Like SLAP repair, the treatment of articular-sided rotator-cuff tears in athletes is controversial. Cadaveric transtendinous repair of partial rotator-cuff tears has been shown to improve GH and subacromial contact pressure at the cost of a loss of ER.61 However, clinically, the results after rotator-cuff surgery for elite throwers are poor, and return-to-play rates are low.81,9094 In throwers with severe GIRD and loss of TRM who have failed extensive nonoperative treatment, arthroscopic posteroinferior capsular release can be performed. In college-age throwing athletes, capsular release has been shown to improve patient reported outcome scores and GIRD significantly.95 Capsular release should be performed from 6:00 to 11:00 (right shoulder) to expose completely the muscle bellies of the posterior rotator cuff.96

Discussion

Due to the prevalence of single-sport specialization and increases in the throwing demand of overhead athletes, the prevalence of GIRD is increasing. Little leaguers have been shown to develop GIRD before even a passive increase in ER is seen on exam.97 Repetitive throwing leads to adaptive bony, capsuloligamentous, and muscular changes. Over time, these adaptive changes lead to pathologic kinematics and GIRD. Although these findings are commonly described in baseball pitchers, similar injuries may be observed in softball, tennis, handball, football, and even javelin throwers.98 Therefore, any overhead athlete that presents to the clinic with shoulder pain should be examined for GIRD. The diagnosis of GIRD is made clinically based upon decreased passive IR compared to the contralateral shoulder, and it is important to recognize that not all GIRD is pathologic. As the prevalence of GIRD increases, more research is needed on diagnosis and management of throwers with GIRD. Screening programs may be necessary, and prevention programs like those that have been adopted to prevent anterior cruciate ligament injuries in adolescent female athletes may be beneficial. However, currently data are lacking on the outcomes of preventive measures for asymptomatic throwers with GIRD. Additionally, limited level 1 data exist on which stretching methods are superior in patients with GIRD. As new nonoperative modalities become available, research will need to be done to study their effectiveness.

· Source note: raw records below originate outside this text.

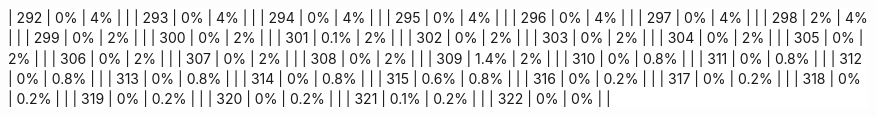 | 292 | 0% | 4% |  |
| 293 | 0% | 4% |  |
| 294 | 0% | 4% |  |
| 295 | 0% | 4% |  |
| 296 | 0% | 4% |  |
| 297 | 0% | 4% |  |
| 298 | 2% | 4% |  |
| 299 | 0% | 2% |  |
| 300 | 0% | 2% |  |
| 301 | 0.1% | 2% |  |
| 302 | 0% | 2% |  |
| 303 | 0% | 2% |  |
| 304 | 0% | 2% |  |
| 305 | 0% | 2% |  |
| 306 | 0% | 2% |  |
| 307 | 0% | 2% |  |
| 308 | 0% | 2% |  |
| 309 | 1.4% | 2% |  |
| 310 | 0% | 0.8% |  |
| 311 | 0% | 0.8% |  |
| 312 | 0% | 0.8% |  |
| 313 | 0% | 0.8% |  |
| 314 | 0% | 0.8% |  |
| 315 | 0.6% | 0.8% |  |
| 316 | 0% | 0.2% |  |
| 317 | 0% | 0.2% |  |
| 318 | 0% | 0.2% |  |
| 319 | 0% | 0.2% |  |
| 320 | 0% | 0.2% |  |
| 321 | 0.1% | 0.2% |  |
| 322 | 0% | 0% |  |
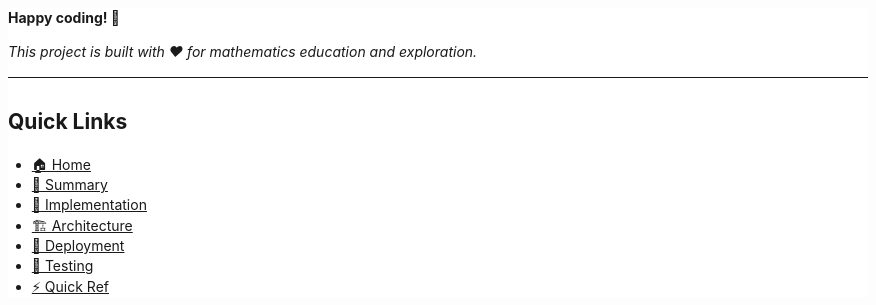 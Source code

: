 
**Happy coding! 🚀**

*This project is built with ❤️ for mathematics education and exploration.*

---

## Quick Links

- [🏠 Home](README.md)
- [📖 Summary](PROJECT_SUMMARY.md)
- [🔧 Implementation](IMPLEMENTATION_GUIDE.md)
- [🏗️ Architecture](ARCHITECTURE.md)
- [🚀 Deployment](DEPLOYMENT_CHECKLIST.md)
- [🧪 Testing](TEST_PROMPTS.md)
- [⚡ Quick Ref](QUICK_REFERENCE.md)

The mainstay of nonoperative treatment for patients with GIRD remains posterior capsular stretching. A comprehensive therapy protocol should also focus on the entire kinetic chain, including the lower extremity, core, and scapula. In symptomatic throwers who fail extensive nonoperative therapy, shoulder arthroscopy can be performed. It is important to recognize not all patients with GIRD carry the diagnosis of internal impingement, and these terms are not synonymous. However, pathologic GIRD may lead to numerous conditions, including posterosuperior labral tears, PASTA lesions, SLAP tears, and microinstability from rotator-interval laxity. In athletes with GIRD who do go on to develop pathology requiring surgical intervention, more research needs to be done on the optimal surgical management. For example, surgical treatment for SLAP tears and PASTA tears continues to remain highly controversial. A recent study showed bicep tenodesis may not have as good an outcome in pitchers as previously believed.99 Therefore, the goal of arthroscopic surgery in the high-level throwing athlete should be to restore them to their functional baseline with the minimum amount of intervention possible. This may not mean restoring their shoulder to “normal”, as they have adaptive changes that allow them to perform at such a high level.

Disclosure

The authors report no conflicts of interest in this work.